Cr David Gill said the appropriation of public land “are together costing the public many millions of dollars in unusable assets”.
However, at Balnarring Beach, Cr Gill says public access to the beach is being jeopardised by owners lawfully fencing their property boundaries.
“Sometimes fences are not just fences. They can just sometimes represent values above individual property rights,” he said.”
Cr Gill said the Esplanade at Balnarring Beach was washed away in storms in the 1960s, and the road reserve – theoretically in place – was now seen as part of the beach. “Property boundaries go to the edge of the old road reserve and also look like part of the beach and foreshore,” he said. “Most properties on this stretch have front fences set back to an old sea wall alignment rather than put fences out to their legal boundary on the sand dunes.
“Boundary fences on or next to beaches may one day prevent access along and to beaches. Is this the future we wish to allow to happen?”
Cr Gill blames the state government for ignoring the effect on the coastline of rising sea levels “perhaps because it is gradual and not seen as a priority”.
Cr Gill’s analysis of the situation at Balnarring Beach followed a council decision to reject his move for it to stop a fence being built on the sand dune.
He said property boundaries along the sand-covered Esplanade represented the front of properties and pointed out that fences “are not always allowed, especially front fences in some suburbs and subdivisions, so there are plenty of precedents”.

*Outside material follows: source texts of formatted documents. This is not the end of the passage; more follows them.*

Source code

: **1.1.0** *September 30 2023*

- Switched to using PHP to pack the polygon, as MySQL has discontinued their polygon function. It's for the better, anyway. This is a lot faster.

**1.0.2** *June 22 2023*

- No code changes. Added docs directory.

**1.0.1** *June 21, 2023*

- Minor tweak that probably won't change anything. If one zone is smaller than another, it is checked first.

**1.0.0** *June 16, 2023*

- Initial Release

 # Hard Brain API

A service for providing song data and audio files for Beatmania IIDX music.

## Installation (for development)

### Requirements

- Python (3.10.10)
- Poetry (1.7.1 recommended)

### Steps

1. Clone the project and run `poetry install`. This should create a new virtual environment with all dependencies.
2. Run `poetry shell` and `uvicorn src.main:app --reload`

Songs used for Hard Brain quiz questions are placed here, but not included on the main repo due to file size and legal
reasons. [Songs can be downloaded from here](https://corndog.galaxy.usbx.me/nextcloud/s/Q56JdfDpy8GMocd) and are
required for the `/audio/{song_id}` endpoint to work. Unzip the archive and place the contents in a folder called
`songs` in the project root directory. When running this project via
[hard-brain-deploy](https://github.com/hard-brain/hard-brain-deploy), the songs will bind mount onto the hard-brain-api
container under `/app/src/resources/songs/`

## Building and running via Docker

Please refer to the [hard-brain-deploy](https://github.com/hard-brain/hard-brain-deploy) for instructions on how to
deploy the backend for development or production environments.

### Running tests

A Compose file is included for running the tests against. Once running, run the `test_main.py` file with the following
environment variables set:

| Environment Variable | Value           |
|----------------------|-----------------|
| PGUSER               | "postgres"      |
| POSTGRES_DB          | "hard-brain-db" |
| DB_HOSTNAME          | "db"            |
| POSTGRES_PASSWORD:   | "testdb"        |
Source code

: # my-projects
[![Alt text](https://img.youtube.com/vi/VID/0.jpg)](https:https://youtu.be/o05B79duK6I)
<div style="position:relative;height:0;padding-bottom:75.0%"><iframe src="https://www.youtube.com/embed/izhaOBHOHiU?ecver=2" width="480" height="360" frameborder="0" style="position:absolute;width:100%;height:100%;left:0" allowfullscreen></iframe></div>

“My defeated motion at the last council meeting to keep a fence off Balnarring Beach was based on net community benefit including recreational values, landscape values and planning for sea level rise in this environmentally sensitive foreshore area; already water levels reach the property boundaries occasionally along this section of beach and deter walkers,” he said.
“The compromise decision by council to alter the fence permit application so that the proposed fence is set back some metres from the actual property boundary is still a brave and forward-thinking outcome that is an issue for us all to think about.”